At Stage 1 of the construction, when an assign is inserted to $\hat{S}$, all the previous assigns that have not yet been inserted join it, where their order in L is preserved. Thus, at the end of Stage 1 all assigns (except for those left for Stage 3) have been inserted to $\hat{S}$ in their program order. This shows that all pairs of assigns in $S$ are non violating.
same variable: assign before use. The violating pair is an assign \( x \), denoted \( a \), which precedes a use \( x \), denoted \( a' \), in \( L \).

If \( a \) was inserted because of \( a' \) (they refer to the same value), then by the construction it would appear after \( a' \) in \( \hat{S} \), a contradiction.

If \( a \) was inserted because of some other assign, denoted \( a'' \), then for \( a' \) to yield the value assigned to \( x \) by \( a'', a'' \) must appear in \( L \) between \( a \) and \( a' \) (Constraint A.3.1). We already saw that the assigns keep their program order in \( S \), and since \( a \) is inserted after \( a'' \), we conclude that \( a'' \) succeeds \( a \) in \( S \), a contradiction.

If \( a \) was inserted because of some load, denoted \( l' \), then \( l \) must appear between \( a \) and \( a'' \) in \( T \) (Constraint A.3.1). But then, by Constraint A.3.2, a store must intervene between \( a \) and \( l' \). Because the store has a Causal Relation to \( l' \), it would precede \( l \) in \( \hat{S} \) as well. Therefore, by the construction, \( a' \) (inserted somewhere before the store) would precede \( a' \) (inserted immediately after \( l' \)) in \( \hat{S} \).

same variable: use before assign. The violating pair is a use \( x \), denoted \( a \), which precedes an assign \( x \), denoted \( a' \), in \( L \).

By Constraint A.3.1, \( a \) and \( a' \) cannot refer to the value (unless \( a \) precedes \( a' \) in \( L \)).
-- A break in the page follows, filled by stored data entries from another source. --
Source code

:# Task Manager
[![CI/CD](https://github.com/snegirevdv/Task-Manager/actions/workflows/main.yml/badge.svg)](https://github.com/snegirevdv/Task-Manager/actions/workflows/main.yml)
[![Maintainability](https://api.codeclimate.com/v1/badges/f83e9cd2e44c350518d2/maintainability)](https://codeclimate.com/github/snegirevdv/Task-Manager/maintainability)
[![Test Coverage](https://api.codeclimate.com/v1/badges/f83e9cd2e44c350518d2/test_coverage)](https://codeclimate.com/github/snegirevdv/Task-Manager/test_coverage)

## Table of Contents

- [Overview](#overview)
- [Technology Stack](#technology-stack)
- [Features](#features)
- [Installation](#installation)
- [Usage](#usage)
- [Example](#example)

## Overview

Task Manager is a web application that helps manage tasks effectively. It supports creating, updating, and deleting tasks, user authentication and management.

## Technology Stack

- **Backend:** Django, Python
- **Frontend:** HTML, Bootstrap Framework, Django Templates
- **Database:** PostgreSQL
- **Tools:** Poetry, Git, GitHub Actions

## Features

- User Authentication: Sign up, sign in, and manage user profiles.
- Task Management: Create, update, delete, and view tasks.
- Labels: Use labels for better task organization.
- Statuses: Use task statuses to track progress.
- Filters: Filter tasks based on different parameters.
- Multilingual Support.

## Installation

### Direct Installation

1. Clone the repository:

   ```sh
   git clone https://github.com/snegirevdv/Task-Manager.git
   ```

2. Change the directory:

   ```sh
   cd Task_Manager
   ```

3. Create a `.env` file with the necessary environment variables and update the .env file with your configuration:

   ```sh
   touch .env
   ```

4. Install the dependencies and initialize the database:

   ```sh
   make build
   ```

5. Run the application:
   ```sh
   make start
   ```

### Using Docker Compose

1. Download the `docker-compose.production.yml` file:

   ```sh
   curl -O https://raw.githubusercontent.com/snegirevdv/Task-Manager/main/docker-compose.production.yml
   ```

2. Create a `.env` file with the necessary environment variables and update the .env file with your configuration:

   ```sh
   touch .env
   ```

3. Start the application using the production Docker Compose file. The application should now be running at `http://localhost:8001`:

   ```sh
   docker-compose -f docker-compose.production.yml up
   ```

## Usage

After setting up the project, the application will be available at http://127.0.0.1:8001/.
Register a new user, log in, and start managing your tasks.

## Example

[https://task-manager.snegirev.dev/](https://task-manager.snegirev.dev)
Thus, there are two cases to consider: either \( a \) was inserted to \( \hat{S} \) because of some other assign, or it was inserted because of some load.

If \( a \) was inserted because of some other assign, denoted \( a'' \), then for \( a' \) to yield the value assigned to \( x \) by \( a'', a'' \) must precede \( a \) in \( L \) (Constraint A.3.1), and thus it also precedes \( a \) in \( L \). We already saw that the assigns maintain their program order in \( S \), and since \( a \) is inserted immediately after \( a'' \), we conclude that \( a'' \) succeeds \( a \) in \( S \), a contradiction.

If \( a \) was inserted because of some load, denoted \( l' \), then the situation is the same as the one handled in the case of the transistor rule above, and the same reasoning holds.

same variable: two uses. The violating pair involves two use \( x \) instructions.

If both uses yield the same value, then there is no problem. Suppose the uses return different values. We consider four cases:

- If the corresponding operations are both assigns, then by the arguments in the previous case we know that they maintain their program order in \( S \). However, since \( S \) is a legal serialization, a use returns the value of the most recent assign/load. Thus, since the order of uses is switched, so is the order of the corresponding assigns, a contradiction.
- If the corresponding operations are both loads, then by Constraint A.3.1 they must appear in \( T \) in the order of the use operations in \( L \). These loads are also linked by a Causality Relation, and therefore they keep their order in \( S' \) and in \( \hat{S} \). However, by the construction, the use operations are inserted to \( \hat{S} \) in the same order as the loads, and since we assumed the order of the uses is switched we get a contradiction.
- Suppose the corresponding operations are load \( x,v \) and assign \( x,w \), so that use \( x,v \) precedes use \( x,w \) in \( L \), and use \( x,v \) succeeds use \( x,w \) in \( S \). Since the uses are inserted in \( \hat{S} \) immediately after load/assigns, we conclude that in \( \hat{S} \) assign \( x,w \) precedes load \( x,v \).
- On the other hand, since use \( x,v \) precedes use \( x,w \) in \( L \), by Constraint A.3.1, load \( x,v \) precedes assign \( x,w \) in \( T \). Since assign \( x,w \) is inserted to \( \hat{S} \) at Stage 1 of the construction, we know that in \( \hat{S} \) there is either a store \( x,v \) or a store \( x,w' \) for which the corresponding assign \( x,w' \) succeeds the assign \( x,w \). In any case, tracing the store back to \( T \) we conclude that it appears there after the assign \( x,w \), and hence after the load \( x,v \).
Clearly, in $T$ there is a Causal Relation from the load $x,v$ to the store, which is preserved in $S'$ and $S$. Hence, the load $x,v$ precedes the store in $S$. Now, in the construction of $S$ the assign $x,w$ is inserted immediately before the store (or in a sequence of assigns which are inserted consecutively immediately before the store). Thus, it succeeds the load $x,v$ in $S$, which is a contradiction.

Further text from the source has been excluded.